Problem statement »
Starting at the top line and ending at the bottom one, repeat the entries exactly and drop every picture.

Records for the task »
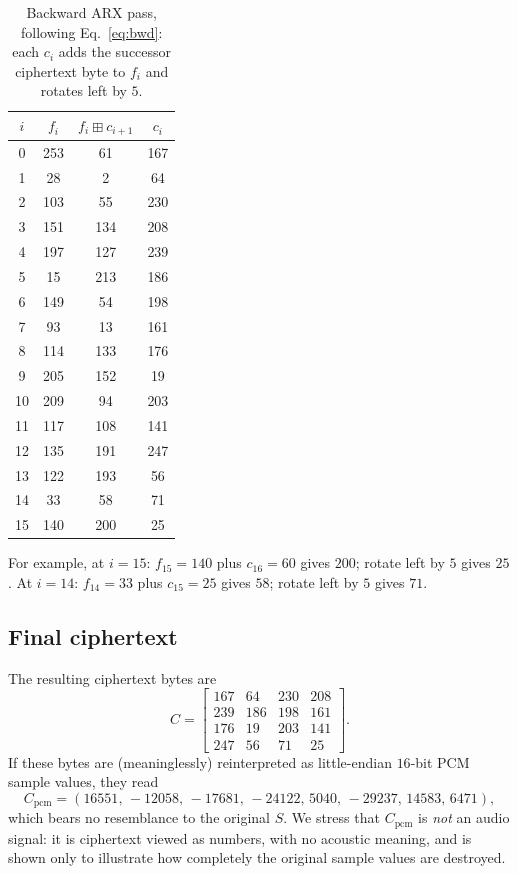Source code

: \documentclass[pdflatex,sn-mathphys-num]{sn-jnl}%
\theoremstyle{thmstyleone}%
\theoremstyle{thmstyletwo}%
\theoremstyle{thmstylethree}%
\begin{document}
\begin{table}[htbp]
\centering
\caption{Backward ARX pass, following Eq.~\eqref{eq:bwd}: each $c_i$ adds the successor ciphertext byte to $f_i$ and rotates left by $5$.}
\label{tab:bwd}
\small
\begin{tabular}{cccc}
\toprule
$i$ & $f_i$ & $f_i\boxplus c_{i+1}$ & $c_i$ \\
\midrule
0 & 253 & 61 & 167 \\
1 & 28 & 2 & 64 \\
2 & 103 & 55 & 230 \\
3 & 151 & 134 & 208 \\
4 & 197 & 127 & 239 \\
5 & 15 & 213 & 186 \\
6 & 149 & 54 & 198 \\
7 & 93 & 13 & 161 \\
8 & 114 & 133 & 176 \\
9 & 205 & 152 & 19 \\
10 & 209 & 94 & 203 \\
11 & 117 & 108 & 141 \\
12 & 135 & 191 & 247 \\
13 & 122 & 193 & 56 \\
14 & 33 & 58 & 71 \\
15 & 140 & 200 & 25 \\
\bottomrule
\end{tabular}
\end{table}

For example, at $i=15$: $f_{15}=140$ plus $c_{16}=60$ gives $200$; rotate left by $5$ gives $25$. At $i=14$: $f_{14}=33$ plus $c_{15}=25$ gives $58$; rotate left by $5$ gives $71$.

\subsection{Final ciphertext}

The resulting ciphertext bytes are
\begin{equation*}
C=\begin{bmatrix}167&64&230&208\\239&186&198&161\\176&19&203&141\\247&56&71&25\end{bmatrix}.
\end{equation*}
If these bytes are (meaninglessly) reinterpreted as little-endian $16$-bit PCM sample values, they read
\begin{equation*}
C_{\mathrm{pcm}} = (16551,\,-12058,\,-17681,\,-24122,\,5040,\,-29237,\,14583,\,6471),
\end{equation*}
which bears no resemblance to the original $S$. We stress that $C_{\mathrm{pcm}}$ is \emph{not} an audio signal: it is ciphertext viewed as numbers, with no acoustic meaning, and is shown only to illustrate how completely the original sample values are destroyed.
\end{document}
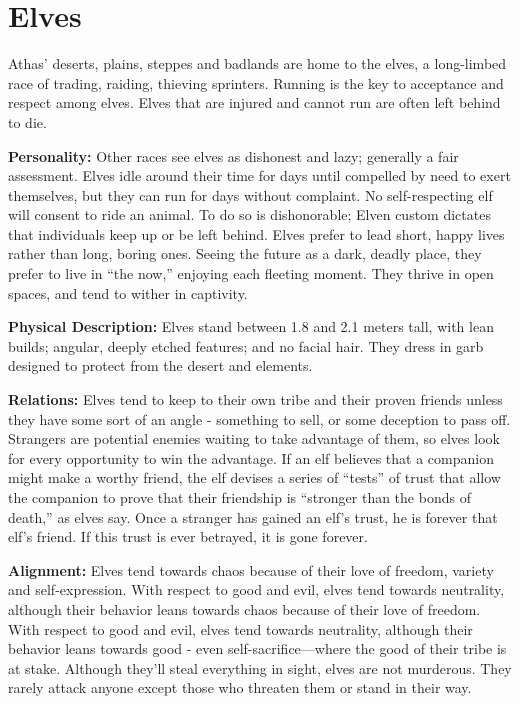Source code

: \section{Elves}

Athas' deserts, plains, steppes and badlands are home to the elves, a long-limbed race of trading, raiding, thieving sprinters. Running is the key to acceptance and respect among elves. Elves that are injured and cannot run are often left behind to die.

\textbf{Personality:} Other races see elves as dishonest and lazy; generally a fair assessment. Elves idle around their time for days until compelled by need to exert themselves, but they can run for days without complaint. No self-respecting elf will consent to ride an animal. To do so is dishonorable; Elven custom dictates that individuals keep up or be left behind. Elves prefer to lead short, happy lives rather than long, boring ones. Seeing the future as a dark, deadly place, they prefer to live in ``the now,'' enjoying each fleeting moment. They thrive in open spaces, and tend to wither in captivity.

\textbf{Physical Description:} Elves stand between 1.8 and 2.1 meters tall, with lean builds; angular, deeply etched features; and no facial hair. They dress in garb designed to protect from the desert and elements.

\textbf{Relations:} Elves tend to keep to their own tribe and their proven friends unless they have some sort of an angle - something to sell, or some deception to pass off. Strangers are potential enemies waiting to take advantage of them, so elves look for every opportunity to win the advantage. If an elf believes that a companion might make a worthy friend, the elf devises a series of ``tests'' of trust that allow the companion to prove that their friendship is ``stronger than the bonds of death,'' as elves say. Once a stranger has gained an elf's trust, he is forever that elf's friend. If this trust is ever betrayed, it is gone forever.

\textbf{Alignment:} Elves tend towards chaos because of their love of freedom, variety and self-expression. With respect to good and evil, elves tend towards neutrality, although their behavior leans towards chaos because of their love of freedom. With respect to good and evil, elves tend towards neutrality, although their behavior leans towards good - even self-sacrifice---where the good of their tribe is at stake. Although they'll steal everything in sight, elves are not murderous. They rarely attack anyone except those who threaten them or stand in their way.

Your response »
Source code

: \documentclass[pdflatex,sn-mathphys-num]{sn-jnl}%
\theoremstyle{thmstyleone}%
\theoremstyle{thmstyletwo}%
\theoremstyle{thmstylethree}%
\begin{document}
\begin{table}[htbp]
\centering
\caption{Backward ARX pass, following Eq.~\eqref{eq:bwd}: each $c_i$ adds the successor ciphertext byte to $f_i$ and rotates left by $5$.}
\label{tab:bwd}
\small
\begin{tabular}{cccc}
\toprule
$i$ & $f_i$ & $f_i\boxplus c_{i+1}$ & $c_i$ \\
\midrule
0 & 253 & 61 & 167 \\
1 & 28 & 2 & 64 \\
2 & 103 & 55 & 230 \\
3 & 151 & 134 & 208 \\
4 & 197 & 127 & 239 \\
5 & 15 & 213 & 186 \\
6 & 149 & 54 & 198 \\
7 & 93 & 13 & 161 \\
8 & 114 & 133 & 176 \\
9 & 205 & 152 & 19 \\
10 & 209 & 94 & 203 \\
11 & 117 & 108 & 141 \\
12 & 135 & 191 & 247 \\
13 & 122 & 193 & 56 \\
14 & 33 & 58 & 71 \\
15 & 140 & 200 & 25 \\
\bottomrule
\end{tabular}
\end{table}

For example, at $i=15$: $f_{15}=140$ plus $c_{16}=60$ gives $200$; rotate left by $5$ gives $25$. At $i=14$: $f_{14}=33$ plus $c_{15}=25$ gives $58$; rotate left by $5$ gives $71$.

\subsection{Final ciphertext}

The resulting ciphertext bytes are
\begin{equation*}
C=\begin{bmatrix}167&64&230&208\\239&186&198&161\\176&19&203&141\\247&56&71&25\end{bmatrix}.
\end{equation*}
If these bytes are (meaninglessly) reinterpreted as little-endian $16$-bit PCM sample values, they read
\begin{equation*}
C_{\mathrm{pcm}} = (16551,\,-12058,\,-17681,\,-24122,\,5040,\,-29237,\,14583,\,6471),
\end{equation*}
which bears no resemblance to the original $S$. We stress that $C_{\mathrm{pcm}}$ is \emph{not} an audio signal: it is ciphertext viewed as numbers, with no acoustic meaning, and is shown only to illustrate how completely the original sample values are destroyed.
\end{document}
Source code

: \section{Elves}

Athas' deserts, plains, steppes and badlands are home to the elves, a long-limbed race of trading, raiding, thieving sprinters. Running is the key to acceptance and respect among elves. Elves that are injured and cannot run are often left behind to die.

\textbf{Personality:} Other races see elves as dishonest and lazy; generally a fair assessment. Elves idle around their time for days until compelled by need to exert themselves, but they can run for days without complaint. No self-respecting elf will consent to ride an animal. To do so is dishonorable; Elven custom dictates that individuals keep up or be left behind. Elves prefer to lead short, happy lives rather than long, boring ones. Seeing the future as a dark, deadly place, they prefer to live in ``the now,'' enjoying each fleeting moment. They thrive in open spaces, and tend to wither in captivity.

\textbf{Physical Description:} Elves stand between 1.8 and 2.1 meters tall, with lean builds; angular, deeply etched features; and no facial hair. They dress in garb designed to protect from the desert and elements.

\textbf{Relations:} Elves tend to keep to their own tribe and their proven friends unless they have some sort of an angle - something to sell, or some deception to pass off. Strangers are potential enemies waiting to take advantage of them, so elves look for every opportunity to win the advantage. If an elf believes that a companion might make a worthy friend, the elf devises a series of ``tests'' of trust that allow the companion to prove that their friendship is ``stronger than the bonds of death,'' as elves say. Once a stranger has gained an elf's trust, he is forever that elf's friend. If this trust is ever betrayed, it is gone forever.

\textbf{Alignment:} Elves tend towards chaos because of their love of freedom, variety and self-expression. With respect to good and evil, elves tend towards neutrality, although their behavior leans towards chaos because of their love of freedom. With respect to good and evil, elves tend towards neutrality, although their behavior leans towards good - even self-sacrifice---where the good of their tribe is at stake. Although they'll steal everything in sight, elves are not murderous. They rarely attack anyone except those who threaten them or stand in their way.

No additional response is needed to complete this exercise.